Collected data
BEGIN

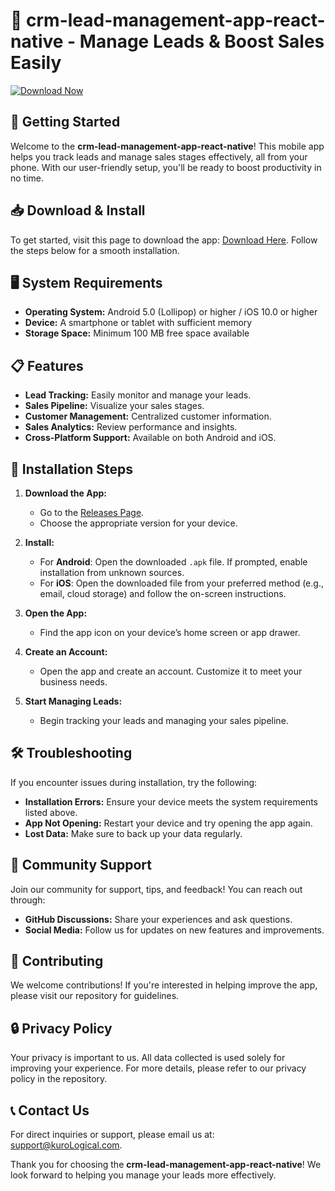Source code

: # 📱 crm-lead-management-app-react-native - Manage Leads & Boost Sales Easily

[![Download Now](https://img.shields.io/badge/Download%20Now-Get%20the%20App-blue.svg)](https://github.com/KuroLogical/crm-lead-management-app-react-native/releases)

## 🚀 Getting Started

Welcome to the **crm-lead-management-app-react-native**! This mobile app helps you track leads and manage sales stages effectively, all from your phone. With our user-friendly setup, you'll be ready to boost productivity in no time.

## 📥 Download & Install

To get started, visit this page to download the app: [Download Here](https://github.com/KuroLogical/crm-lead-management-app-react-native/releases). Follow the steps below for a smooth installation.

## 🖥️ System Requirements

- **Operating System:** Android 5.0 (Lollipop) or higher / iOS 10.0 or higher
- **Device:** A smartphone or tablet with sufficient memory
- **Storage Space:** Minimum 100 MB free space available

## 📋 Features

- **Lead Tracking:** Easily monitor and manage your leads.
- **Sales Pipeline:** Visualize your sales stages.
- **Customer Management:** Centralized customer information.
- **Sales Analytics:** Review performance and insights.
- **Cross-Platform Support:** Available on both Android and iOS.

## 📱 Installation Steps

1. **Download the App:**
   - Go to the [Releases Page](https://github.com/KuroLogical/crm-lead-management-app-react-native/releases).
   - Choose the appropriate version for your device.

2. **Install:**
   - For **Android**: Open the downloaded `.apk` file. If prompted, enable installation from unknown sources.
   - For **iOS**: Open the downloaded file from your preferred method (e.g., email, cloud storage) and follow the on-screen instructions.

3. **Open the App:**
   - Find the app icon on your device’s home screen or app drawer.

4. **Create an Account:**
   - Open the app and create an account. Customize it to meet your business needs.

5. **Start Managing Leads:**
   - Begin tracking your leads and managing your sales pipeline.

## 🛠️ Troubleshooting

If you encounter issues during installation, try the following:

- **Installation Errors:** Ensure your device meets the system requirements listed above.
- **App Not Opening:** Restart your device and try opening the app again.
- **Lost Data:** Make sure to back up your data regularly.

## 📣 Community Support

Join our community for support, tips, and feedback! You can reach out through:

- **GitHub Discussions:** Share your experiences and ask questions.
- **Social Media:** Follow us for updates on new features and improvements.

## 📑 Contributing

We welcome contributions! If you're interested in helping improve the app, please visit our repository for guidelines.

## 🔒 Privacy Policy

Your privacy is important to us. All data collected is used solely for improving your experience. For more details, please refer to our privacy policy in the repository.

## 📞 Contact Us

For direct inquiries or support, please email us at: [support@kuroLogical.com](mailto:support@kuroLogical.com).

Thank you for choosing the **crm-lead-management-app-react-native**! We look forward to helping you manage your leads more effectively.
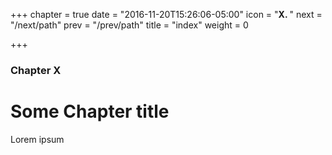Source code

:+++
chapter = true
date = "2016-11-20T15:26:06-05:00"
icon = "<b>X. </b>"
next = "/next/path"
prev = "/prev/path"
title = "index"
weight = 0

+++

### Chapter X

# Some Chapter title

Lorem ipsum
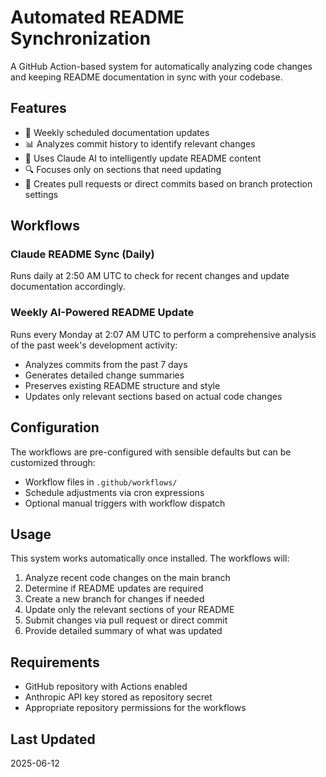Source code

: # Automated README Synchronization

A GitHub Action-based system for automatically analyzing code changes and keeping README documentation in sync with your codebase.

## Features

- 🔄 Weekly scheduled documentation updates
- 📊 Analyzes commit history to identify relevant changes
- 🤖 Uses Claude AI to intelligently update README content
- 🔍 Focuses only on sections that need updating
- 🔀 Creates pull requests or direct commits based on branch protection settings

## Workflows

### Claude README Sync (Daily)

Runs daily at 2:50 AM UTC to check for recent changes and update documentation accordingly.

### Weekly AI-Powered README Update

Runs every Monday at 2:07 AM UTC to perform a comprehensive analysis of the past week's development activity:

- Analyzes commits from the past 7 days
- Generates detailed change summaries
- Preserves existing README structure and style
- Updates only relevant sections based on actual code changes

## Configuration

The workflows are pre-configured with sensible defaults but can be customized through:

- Workflow files in `.github/workflows/`
- Schedule adjustments via cron expressions
- Optional manual triggers with workflow dispatch

## Usage

This system works automatically once installed. The workflows will:

1. Analyze recent code changes on the main branch
2. Determine if README updates are required
3. Create a new branch for changes if needed
4. Update only the relevant sections of your README
5. Submit changes via pull request or direct commit
6. Provide detailed summary of what was updated

## Requirements

- GitHub repository with Actions enabled
- Anthropic API key stored as repository secret
- Appropriate repository permissions for the workflows

## Last Updated

2025-06-12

END

## Work instruction
Please repeat the lines above exactly, beginning with the line that contains "- Schedule adjustments via cron expressions" and ending with the final one.

## Answer space
- Schedule adjustments via cron expressions
- Optional manual triggers with workflow dispatch

## Usage

This system works automatically once installed. The workflows will:

1. Analyze recent code changes on the main branch
2. Determine if README updates are required
3. Create a new branch for changes if needed
4. Update only the relevant sections of your README
5. Submit changes via pull request or direct commit
6. Provide detailed summary of what was updated

## Requirements

- GitHub repository with Actions enabled
- Anthropic API key stored as repository secret
- Appropriate repository permissions for the workflows

## Last Updated

2025-06-12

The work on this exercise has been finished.